◆ ASSIGNMENT: Restate, word for word, every line of the data.

──────── GIVEN RECORDS

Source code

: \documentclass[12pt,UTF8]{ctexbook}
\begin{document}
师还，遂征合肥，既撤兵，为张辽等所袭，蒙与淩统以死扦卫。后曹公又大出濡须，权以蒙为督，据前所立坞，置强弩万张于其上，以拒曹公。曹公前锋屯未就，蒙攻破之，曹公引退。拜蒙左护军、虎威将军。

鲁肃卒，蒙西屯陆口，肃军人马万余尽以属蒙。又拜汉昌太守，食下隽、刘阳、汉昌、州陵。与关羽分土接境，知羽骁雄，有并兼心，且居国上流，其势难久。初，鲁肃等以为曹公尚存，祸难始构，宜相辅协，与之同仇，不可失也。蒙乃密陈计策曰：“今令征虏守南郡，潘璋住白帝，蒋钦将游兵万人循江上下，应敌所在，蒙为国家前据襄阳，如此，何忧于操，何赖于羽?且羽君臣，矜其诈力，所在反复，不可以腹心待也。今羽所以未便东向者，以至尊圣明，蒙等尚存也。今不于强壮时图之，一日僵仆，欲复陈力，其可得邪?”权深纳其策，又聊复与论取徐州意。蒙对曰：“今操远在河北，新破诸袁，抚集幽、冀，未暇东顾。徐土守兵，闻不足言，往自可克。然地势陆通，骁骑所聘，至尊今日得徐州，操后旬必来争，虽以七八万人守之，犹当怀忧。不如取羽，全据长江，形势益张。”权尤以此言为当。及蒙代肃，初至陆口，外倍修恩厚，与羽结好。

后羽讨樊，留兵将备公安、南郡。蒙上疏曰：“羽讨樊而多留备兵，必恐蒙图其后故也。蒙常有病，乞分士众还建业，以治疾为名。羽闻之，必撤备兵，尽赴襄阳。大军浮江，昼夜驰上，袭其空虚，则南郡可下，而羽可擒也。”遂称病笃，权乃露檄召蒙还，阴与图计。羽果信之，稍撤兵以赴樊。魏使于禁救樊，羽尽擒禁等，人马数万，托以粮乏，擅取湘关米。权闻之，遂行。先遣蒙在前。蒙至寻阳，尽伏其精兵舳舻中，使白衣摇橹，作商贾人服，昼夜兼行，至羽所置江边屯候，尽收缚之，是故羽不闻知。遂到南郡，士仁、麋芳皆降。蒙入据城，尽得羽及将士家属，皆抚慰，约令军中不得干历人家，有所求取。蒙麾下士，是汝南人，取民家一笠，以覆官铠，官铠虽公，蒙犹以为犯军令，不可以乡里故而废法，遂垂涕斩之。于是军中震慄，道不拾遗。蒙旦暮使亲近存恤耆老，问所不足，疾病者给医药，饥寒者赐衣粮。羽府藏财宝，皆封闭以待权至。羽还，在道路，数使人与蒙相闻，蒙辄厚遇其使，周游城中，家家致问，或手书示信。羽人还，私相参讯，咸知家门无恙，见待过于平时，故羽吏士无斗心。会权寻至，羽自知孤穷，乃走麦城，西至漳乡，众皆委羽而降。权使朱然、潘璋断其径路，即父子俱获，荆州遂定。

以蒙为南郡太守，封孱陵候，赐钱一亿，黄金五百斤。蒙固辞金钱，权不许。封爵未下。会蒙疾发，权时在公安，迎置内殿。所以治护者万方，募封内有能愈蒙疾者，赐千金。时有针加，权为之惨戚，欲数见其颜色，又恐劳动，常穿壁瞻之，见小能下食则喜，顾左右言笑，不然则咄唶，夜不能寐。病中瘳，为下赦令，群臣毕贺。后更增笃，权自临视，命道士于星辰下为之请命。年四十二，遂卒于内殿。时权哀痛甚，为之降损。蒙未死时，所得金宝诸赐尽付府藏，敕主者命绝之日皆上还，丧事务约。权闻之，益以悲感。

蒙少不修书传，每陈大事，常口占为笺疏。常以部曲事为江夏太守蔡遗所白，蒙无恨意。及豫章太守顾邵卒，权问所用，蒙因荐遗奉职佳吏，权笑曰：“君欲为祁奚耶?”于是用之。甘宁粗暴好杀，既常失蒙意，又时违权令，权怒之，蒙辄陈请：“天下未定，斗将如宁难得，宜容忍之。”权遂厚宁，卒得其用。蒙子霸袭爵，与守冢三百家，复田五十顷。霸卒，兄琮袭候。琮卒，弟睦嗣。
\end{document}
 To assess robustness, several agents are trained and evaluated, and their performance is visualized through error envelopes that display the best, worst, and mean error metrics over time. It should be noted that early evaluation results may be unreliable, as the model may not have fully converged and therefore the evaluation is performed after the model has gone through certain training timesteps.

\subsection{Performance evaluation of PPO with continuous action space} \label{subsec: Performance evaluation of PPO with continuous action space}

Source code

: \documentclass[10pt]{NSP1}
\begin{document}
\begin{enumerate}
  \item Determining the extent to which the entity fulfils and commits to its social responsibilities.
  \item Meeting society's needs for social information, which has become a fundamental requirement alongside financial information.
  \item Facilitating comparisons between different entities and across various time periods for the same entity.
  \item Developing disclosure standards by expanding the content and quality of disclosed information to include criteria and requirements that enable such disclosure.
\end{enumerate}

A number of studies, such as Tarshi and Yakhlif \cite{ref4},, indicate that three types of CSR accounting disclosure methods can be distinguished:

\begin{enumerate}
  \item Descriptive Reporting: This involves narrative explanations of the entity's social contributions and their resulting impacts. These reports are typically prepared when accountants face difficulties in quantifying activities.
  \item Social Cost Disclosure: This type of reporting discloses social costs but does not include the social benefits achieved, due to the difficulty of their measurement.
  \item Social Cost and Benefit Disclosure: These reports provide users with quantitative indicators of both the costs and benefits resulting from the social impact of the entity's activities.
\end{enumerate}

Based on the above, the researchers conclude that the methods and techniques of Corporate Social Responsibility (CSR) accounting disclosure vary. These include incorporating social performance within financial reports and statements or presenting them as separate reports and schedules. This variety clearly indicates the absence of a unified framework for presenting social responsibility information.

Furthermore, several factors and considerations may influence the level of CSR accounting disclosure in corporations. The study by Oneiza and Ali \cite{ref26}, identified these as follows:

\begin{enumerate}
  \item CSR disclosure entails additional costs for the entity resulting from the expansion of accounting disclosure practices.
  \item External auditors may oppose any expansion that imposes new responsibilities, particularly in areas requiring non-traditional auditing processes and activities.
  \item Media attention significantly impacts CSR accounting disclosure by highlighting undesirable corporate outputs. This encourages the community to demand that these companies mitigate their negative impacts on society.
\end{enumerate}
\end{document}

────────────────

◆ EXERCISE SOLUTION:
Source code

: \documentclass[12pt,UTF8]{ctexbook}
\begin{document}
师还，遂征合肥，既撤兵，为张辽等所袭，蒙与淩统以死扦卫。后曹公又大出濡须，权以蒙为督，据前所立坞，置强弩万张于其上，以拒曹公。曹公前锋屯未就，蒙攻破之，曹公引退。拜蒙左护军、虎威将军。

鲁肃卒，蒙西屯陆口，肃军人马万余尽以属蒙。又拜汉昌太守，食下隽、刘阳、汉昌、州陵。与关羽分土接境，知羽骁雄，有并兼心，且居国上流，其势难久。初，鲁肃等以为曹公尚存，祸难始构，宜相辅协，与之同仇，不可失也。蒙乃密陈计策曰：“今令征虏守南郡，潘璋住白帝，蒋钦将游兵万人循江上下，应敌所在，蒙为国家前据襄阳，如此，何忧于操，何赖于羽?且羽君臣，矜其诈力，所在反复，不可以腹心待也。今羽所以未便东向者，以至尊圣明，蒙等尚存也。今不于强壮时图之，一日僵仆，欲复陈力，其可得邪?”权深纳其策，又聊复与论取徐州意。蒙对曰：“今操远在河北，新破诸袁，抚集幽、冀，未暇东顾。徐土守兵，闻不足言，往自可克。然地势陆通，骁骑所聘，至尊今日得徐州，操后旬必来争，虽以七八万人守之，犹当怀忧。不如取羽，全据长江，形势益张。”权尤以此言为当。及蒙代肃，初至陆口，外倍修恩厚，与羽结好。

后羽讨樊，留兵将备公安、南郡。蒙上疏曰：“羽讨樊而多留备兵，必恐蒙图其后故也。蒙常有病，乞分士众还建业，以治疾为名。羽闻之，必撤备兵，尽赴襄阳。大军浮江，昼夜驰上，袭其空虚，则南郡可下，而羽可擒也。”遂称病笃，权乃露檄召蒙还，阴与图计。羽果信之，稍撤兵以赴樊。魏使于禁救樊，羽尽擒禁等，人马数万，托以粮乏，擅取湘关米。权闻之，遂行。先遣蒙在前。蒙至寻阳，尽伏其精兵舳舻中，使白衣摇橹，作商贾人服，昼夜兼行，至羽所置江边屯候，尽收缚之，是故羽不闻知。遂到南郡，士仁、麋芳皆降。蒙入据城，尽得羽及将士家属，皆抚慰，约令军中不得干历人家，有所求取。蒙麾下士，是汝南人，取民家一笠，以覆官铠，官铠虽公，蒙犹以为犯军令，不可以乡里故而废法，遂垂涕斩之。于是军中震慄，道不拾遗。蒙旦暮使亲近存恤耆老，问所不足，疾病者给医药，饥寒者赐衣粮。羽府藏财宝，皆封闭以待权至。羽还，在道路，数使人与蒙相闻，蒙辄厚遇其使，周游城中，家家致问，或手书示信。羽人还，私相参讯，咸知家门无恙，见待过于平时，故羽吏士无斗心。会权寻至，羽自知孤穷，乃走麦城，西至漳乡，众皆委羽而降。权使朱然、潘璋断其径路，即父子俱获，荆州遂定。

以蒙为南郡太守，封孱陵候，赐钱一亿，黄金五百斤。蒙固辞金钱，权不许。封爵未下。会蒙疾发，权时在公安，迎置内殿。所以治护者万方，募封内有能愈蒙疾者，赐千金。时有针加，权为之惨戚，欲数见其颜色，又恐劳动，常穿壁瞻之，见小能下食则喜，顾左右言笑，不然则咄唶，夜不能寐。病中瘳，为下赦令，群臣毕贺。后更增笃，权自临视，命道士于星辰下为之请命。年四十二，遂卒于内殿。时权哀痛甚，为之降损。蒙未死时，所得金宝诸赐尽付府藏，敕主者命绝之日皆上还，丧事务约。权闻之，益以悲感。

蒙少不修书传，每陈大事，常口占为笺疏。常以部曲事为江夏太守蔡遗所白，蒙无恨意。及豫章太守顾邵卒，权问所用，蒙因荐遗奉职佳吏，权笑曰：“君欲为祁奚耶?”于是用之。甘宁粗暴好杀，既常失蒙意，又时违权令，权怒之，蒙辄陈请：“天下未定，斗将如宁难得，宜容忍之。”权遂厚宁，卒得其用。蒙子霸袭爵，与守冢三百家，复田五十顷。霸卒，兄琮袭候。琮卒，弟睦嗣。
\end{document}
 To assess robustness, several agents are trained and evaluated, and their performance is visualized through error envelopes that display the best, worst, and mean error metrics over time. It should be noted that early evaluation results may be unreliable, as the model may not have fully converged and therefore the evaluation is performed after the model has gone through certain training timesteps.

\subsection{Performance evaluation of PPO with continuous action space} \label{subsec: Performance evaluation of PPO with continuous action space}

Source code

: \documentclass[10pt]{NSP1}
\begin{document}
\begin{enumerate}
  \item Determining the extent to which the entity fulfils and commits to its social responsibilities.
  \item Meeting society's needs for social information, which has become a fundamental requirement alongside financial information.
  \item Facilitating comparisons between different entities and across various time periods for the same entity.
  \item Developing disclosure standards by expanding the content and quality of disclosed information to include criteria and requirements that enable such disclosure.
\end{enumerate}

A number of studies, such as Tarshi and Yakhlif \cite{ref4},, indicate that three types of CSR accounting disclosure methods can be distinguished:

\begin{enumerate}
  \item Descriptive Reporting: This involves narrative explanations of the entity's social contributions and their resulting impacts. These reports are typically prepared when accountants face difficulties in quantifying activities.
  \item Social Cost Disclosure: This type of reporting discloses social costs but does not include the social benefits achieved, due to the difficulty of their measurement.
  \item Social Cost and Benefit Disclosure: These reports provide users with quantitative indicators of both the costs and benefits resulting from the social impact of the entity's activities.
\end{enumerate}

Based on the above, the researchers conclude that the methods and techniques of Corporate Social Responsibility (CSR) accounting disclosure vary. These include incorporating social performance within financial reports and statements or presenting them as separate reports and schedules. This variety clearly indicates the absence of a unified framework for presenting social responsibility information.

Furthermore, several factors and considerations may influence the level of CSR accounting disclosure in corporations. The study by Oneiza and Ali \cite{ref26}, identified these as follows:

\begin{enumerate}
  \item CSR disclosure entails additional costs for the entity resulting from the expansion of accounting disclosure practices.
  \item External auditors may oppose any expansion that imposes new responsibilities, particularly in areas requiring non-traditional auditing processes and activities.
  \item Media attention significantly impacts CSR accounting disclosure by highlighting undesirable corporate outputs. This encourages the community to demand that these companies mitigate their negative impacts on society.
\end{enumerate}
\end{document}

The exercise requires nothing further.